Happy belated to the late, Henri Rousseau (May 21, 1844 – September 2, 1910) 🥳 A French post impressionist Naive (self taught) painter with a checkered past. Born in Laval, Mayenne, France, after highschool, he spent a month in prison for stealing money and stamps before enlisting into the miliary to shorten his prison sentence. After a year he was discharged on compassionate grounds when his father died and he went back home to look after his widowed mother. During this time he made a living working for the government, working as a debt collector, collecting tolls and taxes on goods entering the country. Although exhibiting talent for art from an early age, he did not start painting seriously until his early 40s. Eventually quitting his job to paint full time by 49, supplementing his income by playing violin on the street and doing covers for journals. After relocating to Montmartre, Paris. In 1908, a much younger, up and coming 27 year old, Picasso discovered his work while shopping for canvases to paint over and was impressed. Picasso even presented him with a mock cardboard medal (sort of a joke), during a party in his honour, inviting Henri into his circle of artistic friends. Henri took the gesture in stride and accepted, graciously.

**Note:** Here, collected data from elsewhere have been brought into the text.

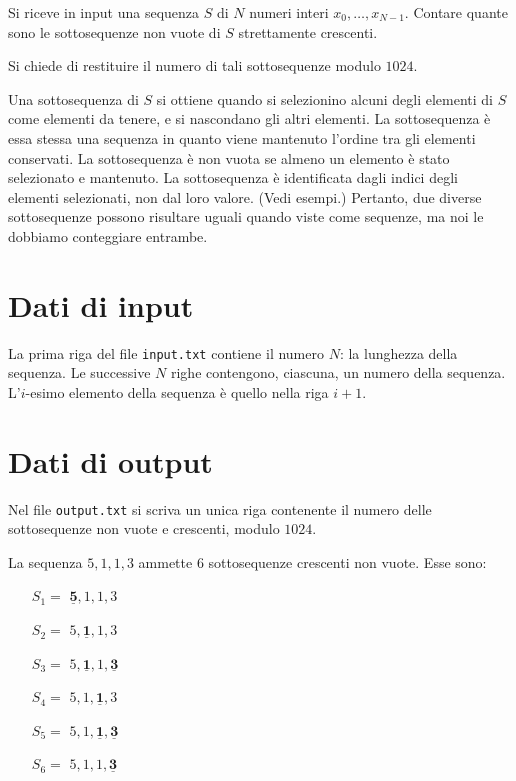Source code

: \renewcommand{\nomebreve}{count\_poldo}
\renewcommand{\titolo}{Contare le sottosequenze crescenti}

\introduzione{}

Si riceve in input una sequenza $S$ di $N$ numeri interi $x_0,\dots,x_{N-1}$.
Contare quante sono le sottosequenze non vuote di $S$ strettamente crescenti.

Si chiede di restituire il numero di tali sottosequenze modulo $1024$.

Una sottosequenza di $S$ si ottiene quando si selezionino alcuni degli elementi di $S$ come elementi da tenere, e si nascondano gli altri elementi. La sottosequenza è essa stessa una sequenza in quanto viene mantenuto l'ordine tra gli elementi conservati. La sottosequenza è non vuota se almeno un elemento è stato selezionato e mantenuto. La sottosequenza è identificata dagli indici degli elementi selezionati, non dal loro valore. (Vedi esempi.) Pertanto, due diverse sottosequenze possono risultare uguali quando viste come sequenze, ma noi le dobbiamo conteggiare entrambe. 

\section*{Dati di input}
La prima riga del file \verb'input.txt' contiene il numero $N$: la lunghezza della sequenza.
Le successive $N$ righe contengono, ciascuna, un numero della sequenza.
L'$i$-esimo elemento della sequenza è quello nella riga $i+1$.

\section*{Dati di output}
Nel file \verb'output.txt' si scriva un unica riga contenente
il numero delle sottosequenze non vuote e crescenti, modulo $1024$.


La sequenza $5, 1, 1, 3$ ammette $6$ sottosequenze crescenti non vuote. Esse sono:
\begin{enumerate}
  \item[$S_1 =$] $\underline{\mathbf{5}}, 1, 1, 3$
  \item[$S_2 =$] $5, \underline{\mathbf{1}}, 1, 3$
  \item[$S_3 =$] $5, \underline{\mathbf{1}}, 1, \underline{\mathbf{3}}$
  \item[$S_4 =$] $5, 1, \underline{\mathbf{1}}, 3$
  \item[$S_5 =$] $5, 1, \underline{\mathbf{1}}, \underline{\mathbf{3}}$
  \item[$S_6 =$] $5, 1, 1, \underline{\mathbf{3}}$
\end{enumerate}

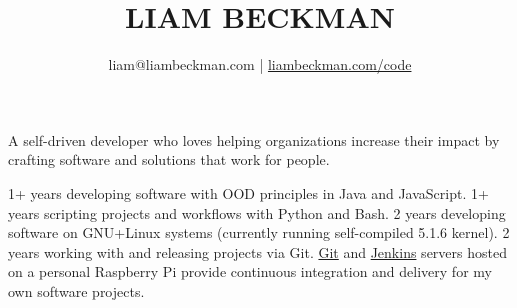 


\title{\textcolor{my-red}{LIAM BECKMAN}}
\author{liam@liambeckman.com | \href{https://liambeckman.com/code}{liambeckman.com/code}}

\date{\vspace{-5ex}}



\maketitle

\begin{center}
    A self-driven developer who loves helping organizations increase their impact by crafting software and solutions that work for people.
\end{center}





\vspace{-1em}
\begin{itemize}[label=$\triangleright$]
    1+ years developing software with OOD principles in Java and JavaScript.
    1+ years scripting projects and workflows with Python and Bash.
    2 years developing software on GNU+Linux systems (currently running self-compiled 5.1.6 kernel).
    2 years working with and releasing projects via Git. \textcolor{my-blue}{\href{https://git.liambeckman.com/}{Git}} and \textcolor{my-blue}{\href{https://liambeckman.com/jenkins/blue/organizations/jenkins/pipelines/}{Jenkins}} servers hosted on a personal Raspberry Pi provide continuous integration and delivery for my own software projects.
\end{itemize}

\medbreak









\vfill


\pagebreak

Henri had a liking for telling fancy stories, claiming he was inspired by the tigers he encountered during his military service in Mexico when in actuality there are no records that indicate he ever visited Mexico. Instead, he mostly studied tigers from the zoo, or from depictions of tigers in books, sometimes reusing the same tiger pose in multiple paintings but mirrored versions of them. Referred as a Naive or Primitive painter, Rousseau’s work neglects the conventional forms of perspective, instead opting to depict a world more from imagination. Jungle plants have known to be large and in Rousseau’s painting’s he depicts this, yet maybe without the experience of being in a real juggle, he sometimes depicts this with overexaggerated houseplants. The teeth of tigers are wrongfully depicted as all are the same size and even the grass by the tiger’s feet are hardly bent as one would expect in real life. Rousseau paints from a child-like imagination and invites us into his world of whimsy.

Although not highly regarded during his time, most art critics made fun of his work rather than praised it, he continued painting anyway and showed at the Salon de la Refuse, Paris’s alternative exhibit for the art that was not accepted into the the mainstream shows.

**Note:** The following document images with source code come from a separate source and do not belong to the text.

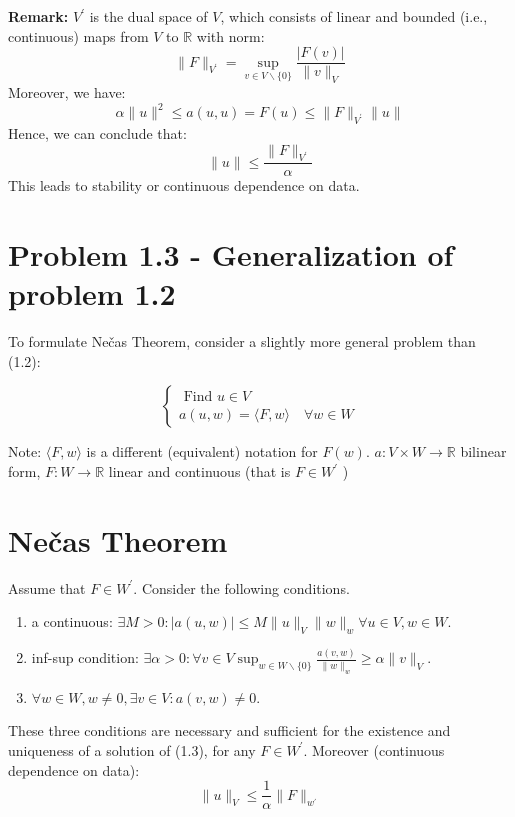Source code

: \documentclass[11pt]{book}
\begin{document}
\textbf{Remark:} $V^{\prime}$ is the dual space of $V$, which consists of linear and bounded (i.e., continuous) maps from $V$ to $\mathbb{R}$ with norm:
$$
\|F\|_{V^{\prime}}=\sup _{v \in V \backslash\{0\}} \frac{|F(v)|}{\|v\|_{V}}
$$
Moreover, we have:
$$
\alpha\|u\|^{2} \leq a(u, u)=F(u) \leq\|F\|_{V^{\prime}}\|u\|
$$
Hence, we can conclude that:
$$
\|u\| \leq \frac{\|F\|_{V^{\prime}}}{\alpha}
$$
This leads to stability or continuous dependence on data. 

\section{Problem 1.3 - Generalization of problem 1.2}
To formulate Nečas Theorem, consider a slightly more general problem than (1.2):

\begin{equation}
\left\{\begin{array}{l}
\text { Find } u \in V \\
a(u, w)=\langle F, w\rangle \quad \forall w \in W
\end{array}\right.
\end{equation}


Note: $\langle F, w\rangle$ is a different (equivalent) notation for $F(w)$.
$a: V \times W \rightarrow \mathbb{R}$ bilinear form,
$F: W \rightarrow \mathbb{R}$ linear and continuous (that is $F \in W^{\prime}$ )

\section{Nečas Theorem}
Assume that $F \in W^{\prime}$. Consider the following conditions.\\
\begin{enumerate}[label=\roman*)]

\item  a continuous: $\exists M>0:|a(u, w)| \leq M\|u\|_V\|w\|_w \forall u \in V, w \in W$.\\
\item inf-sup condition: $\exists \alpha>0: \forall v \in V \sup _{w \in W \backslash\{0\}} \frac{a(v, w)}{\|w\|_w} \geq \alpha\|v\|_V$. \\
\item $\forall w \in W, w \neq 0, \exists v \in V: a(v, w) \neq 0$. \\ 
\end{enumerate}
These three conditions are necessary and sufficient for the existence and uniqueness of a solution of (1.3), for any $F \in W^{\prime}$.
Moreover (continuous dependence on data):
$$
\|u\|_V \leq \frac{1}{\alpha}\|F\|_{w^{\prime}}
$$
\end{document}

Living a full life, Rousseau married once in 1868 to his landlord’s 15 year old daughter. They had 6 children together but only 1 son survived before she died in 1888. He remarried 1898. After a full and prolific life, Rousseau died unfortunately penniless at 66 from a blood clot after surgery for gangrene of his leg. He was buried in an unmarked grave and almost to be forgotton at the time of his death -only 7 people attended his funeral. As time passed however, his work gained recognition and in 1912, his body was intered in a proper grave paid by Picasso and his friends to include a huge tombstone engraved with an epitah by the poet, Guillaume Apollinaire. In 1947, his body and tombstone were moved again to Laval Park, in the city of his birthplace.

We salute you Gentle Rousseau you can hear us.
Delaunay, his wife, Monsieur Queval and myself.
Let our luggage pass duty free though the gates of heaven.
We will bring you brushes paints and canvas.
That you may spend your sacred leisure in the light and Truth of Painting.
As you once did my portrait facing the stars, lion and the gypsy.